Stored data entries:
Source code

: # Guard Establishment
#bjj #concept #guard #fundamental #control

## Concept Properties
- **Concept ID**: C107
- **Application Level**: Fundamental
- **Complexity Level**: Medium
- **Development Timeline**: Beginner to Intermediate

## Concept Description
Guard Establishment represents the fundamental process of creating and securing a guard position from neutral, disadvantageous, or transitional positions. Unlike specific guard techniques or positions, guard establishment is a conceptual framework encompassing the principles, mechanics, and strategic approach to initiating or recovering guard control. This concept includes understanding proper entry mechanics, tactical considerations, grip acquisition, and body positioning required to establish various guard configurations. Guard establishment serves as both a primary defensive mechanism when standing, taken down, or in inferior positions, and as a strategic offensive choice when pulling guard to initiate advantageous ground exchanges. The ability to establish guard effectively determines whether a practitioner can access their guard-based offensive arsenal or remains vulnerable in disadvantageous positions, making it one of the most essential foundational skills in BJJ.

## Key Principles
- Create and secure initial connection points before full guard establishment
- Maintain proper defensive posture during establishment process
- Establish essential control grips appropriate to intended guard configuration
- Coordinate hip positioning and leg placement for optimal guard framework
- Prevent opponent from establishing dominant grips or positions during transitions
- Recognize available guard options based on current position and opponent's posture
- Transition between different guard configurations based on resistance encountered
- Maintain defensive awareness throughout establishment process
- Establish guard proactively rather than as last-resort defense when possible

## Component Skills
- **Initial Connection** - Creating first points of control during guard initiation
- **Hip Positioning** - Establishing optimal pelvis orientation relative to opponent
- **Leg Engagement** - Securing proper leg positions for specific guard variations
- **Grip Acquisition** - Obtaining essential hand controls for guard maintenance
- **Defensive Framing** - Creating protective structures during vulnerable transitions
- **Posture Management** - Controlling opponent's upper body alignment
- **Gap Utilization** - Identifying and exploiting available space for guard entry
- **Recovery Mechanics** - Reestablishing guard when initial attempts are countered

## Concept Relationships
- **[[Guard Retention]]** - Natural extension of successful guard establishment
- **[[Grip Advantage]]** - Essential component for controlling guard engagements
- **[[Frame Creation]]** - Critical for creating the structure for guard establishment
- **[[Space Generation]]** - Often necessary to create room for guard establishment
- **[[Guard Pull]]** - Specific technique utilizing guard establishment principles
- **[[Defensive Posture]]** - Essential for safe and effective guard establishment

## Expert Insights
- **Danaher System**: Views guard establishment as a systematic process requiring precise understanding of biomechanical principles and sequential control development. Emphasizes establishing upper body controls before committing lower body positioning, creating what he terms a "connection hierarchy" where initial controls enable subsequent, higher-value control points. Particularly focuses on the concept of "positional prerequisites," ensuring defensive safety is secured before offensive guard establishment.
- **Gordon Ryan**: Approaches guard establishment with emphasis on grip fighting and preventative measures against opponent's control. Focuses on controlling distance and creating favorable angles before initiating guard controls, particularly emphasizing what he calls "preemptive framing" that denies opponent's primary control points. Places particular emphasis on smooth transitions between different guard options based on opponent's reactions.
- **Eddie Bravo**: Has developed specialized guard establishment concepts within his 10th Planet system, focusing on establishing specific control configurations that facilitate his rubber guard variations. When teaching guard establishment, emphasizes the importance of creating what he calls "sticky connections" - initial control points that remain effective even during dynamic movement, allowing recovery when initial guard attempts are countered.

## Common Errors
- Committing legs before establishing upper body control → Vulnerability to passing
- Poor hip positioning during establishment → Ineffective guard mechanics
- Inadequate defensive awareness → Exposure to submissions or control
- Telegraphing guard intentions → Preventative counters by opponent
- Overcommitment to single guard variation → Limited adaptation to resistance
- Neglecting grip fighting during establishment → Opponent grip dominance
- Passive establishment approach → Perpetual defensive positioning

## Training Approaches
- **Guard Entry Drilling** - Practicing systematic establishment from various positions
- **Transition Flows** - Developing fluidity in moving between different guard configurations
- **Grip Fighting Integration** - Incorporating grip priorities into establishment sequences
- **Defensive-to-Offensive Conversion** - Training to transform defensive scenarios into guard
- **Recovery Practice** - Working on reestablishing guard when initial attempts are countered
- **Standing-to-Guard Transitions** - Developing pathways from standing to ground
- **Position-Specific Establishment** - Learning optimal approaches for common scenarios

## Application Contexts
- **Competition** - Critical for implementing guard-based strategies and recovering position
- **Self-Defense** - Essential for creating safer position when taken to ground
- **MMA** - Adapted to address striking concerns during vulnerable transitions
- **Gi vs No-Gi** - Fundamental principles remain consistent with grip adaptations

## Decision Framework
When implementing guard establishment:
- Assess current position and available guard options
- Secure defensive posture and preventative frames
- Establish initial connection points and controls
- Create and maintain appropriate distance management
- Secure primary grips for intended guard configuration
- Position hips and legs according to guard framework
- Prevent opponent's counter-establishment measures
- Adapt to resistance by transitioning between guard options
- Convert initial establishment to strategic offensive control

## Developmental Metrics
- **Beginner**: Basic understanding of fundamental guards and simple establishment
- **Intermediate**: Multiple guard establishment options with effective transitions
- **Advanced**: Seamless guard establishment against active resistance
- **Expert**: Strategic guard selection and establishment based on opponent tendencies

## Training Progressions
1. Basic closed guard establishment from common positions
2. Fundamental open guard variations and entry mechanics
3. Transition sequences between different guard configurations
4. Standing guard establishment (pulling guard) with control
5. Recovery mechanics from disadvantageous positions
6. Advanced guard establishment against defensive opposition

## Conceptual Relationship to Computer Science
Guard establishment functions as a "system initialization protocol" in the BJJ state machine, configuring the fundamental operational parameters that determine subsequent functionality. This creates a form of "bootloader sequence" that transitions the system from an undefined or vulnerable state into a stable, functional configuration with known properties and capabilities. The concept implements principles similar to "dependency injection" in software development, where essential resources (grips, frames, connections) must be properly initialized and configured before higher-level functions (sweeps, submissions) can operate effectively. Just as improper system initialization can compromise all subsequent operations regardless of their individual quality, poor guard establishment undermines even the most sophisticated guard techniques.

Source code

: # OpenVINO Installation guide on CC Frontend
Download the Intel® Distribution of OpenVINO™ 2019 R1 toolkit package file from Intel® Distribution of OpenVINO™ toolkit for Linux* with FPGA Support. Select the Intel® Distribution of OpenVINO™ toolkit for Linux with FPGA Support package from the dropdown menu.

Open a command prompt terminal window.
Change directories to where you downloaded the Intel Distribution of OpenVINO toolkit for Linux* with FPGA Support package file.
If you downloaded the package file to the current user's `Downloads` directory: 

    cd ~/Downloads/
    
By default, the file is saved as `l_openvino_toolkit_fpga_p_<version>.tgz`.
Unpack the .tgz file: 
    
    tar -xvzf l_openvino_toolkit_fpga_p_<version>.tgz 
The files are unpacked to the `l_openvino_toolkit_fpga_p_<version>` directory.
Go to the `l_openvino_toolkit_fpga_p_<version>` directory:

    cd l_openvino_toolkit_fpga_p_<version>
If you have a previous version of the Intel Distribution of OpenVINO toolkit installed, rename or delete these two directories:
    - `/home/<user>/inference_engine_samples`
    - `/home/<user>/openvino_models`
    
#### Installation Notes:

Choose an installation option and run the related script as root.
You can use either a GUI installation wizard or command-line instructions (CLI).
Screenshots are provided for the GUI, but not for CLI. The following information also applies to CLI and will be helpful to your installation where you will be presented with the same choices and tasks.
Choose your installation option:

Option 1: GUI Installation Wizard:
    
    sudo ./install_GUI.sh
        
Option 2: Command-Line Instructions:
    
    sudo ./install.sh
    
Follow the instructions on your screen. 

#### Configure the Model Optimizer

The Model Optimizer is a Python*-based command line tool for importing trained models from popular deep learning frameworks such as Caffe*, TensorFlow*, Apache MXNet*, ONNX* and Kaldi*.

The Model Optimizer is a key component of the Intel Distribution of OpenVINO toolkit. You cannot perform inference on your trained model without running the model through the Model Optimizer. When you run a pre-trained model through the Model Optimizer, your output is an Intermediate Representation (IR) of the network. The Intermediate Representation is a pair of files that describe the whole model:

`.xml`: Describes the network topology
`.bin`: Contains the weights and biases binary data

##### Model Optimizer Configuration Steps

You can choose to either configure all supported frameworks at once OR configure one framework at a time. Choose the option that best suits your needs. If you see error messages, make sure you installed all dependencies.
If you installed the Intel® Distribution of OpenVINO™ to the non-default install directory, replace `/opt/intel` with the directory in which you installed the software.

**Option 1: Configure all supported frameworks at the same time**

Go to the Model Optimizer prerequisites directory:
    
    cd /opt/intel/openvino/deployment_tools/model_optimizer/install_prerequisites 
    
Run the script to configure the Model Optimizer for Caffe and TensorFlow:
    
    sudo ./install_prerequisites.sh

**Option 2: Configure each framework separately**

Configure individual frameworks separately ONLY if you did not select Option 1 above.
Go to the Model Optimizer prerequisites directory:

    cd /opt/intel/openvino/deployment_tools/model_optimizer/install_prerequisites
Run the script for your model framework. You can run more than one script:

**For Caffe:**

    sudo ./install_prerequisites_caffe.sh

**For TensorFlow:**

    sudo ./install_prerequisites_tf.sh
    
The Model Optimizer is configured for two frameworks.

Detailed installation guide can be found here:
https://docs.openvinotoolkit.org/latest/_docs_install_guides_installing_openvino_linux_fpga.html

WORK ORDER
For this exercise, repeat exactly the lines of the data above from the one with "- **Position-Specific Establishment**" down to the one with "When implementing guard", both end lines included.

WRITTEN RESPONSE
- **Position-Specific Establishment** - Learning optimal approaches for common scenarios

## Application Contexts
- **Competition** - Critical for implementing guard-based strategies and recovering position
- **Self-Defense** - Essential for creating safer position when taken to ground
- **MMA** - Adapted to address striking concerns during vulnerable transitions
- **Gi vs No-Gi** - Fundamental principles remain consistent with grip adaptations

## Decision Framework
When implementing guard establishment:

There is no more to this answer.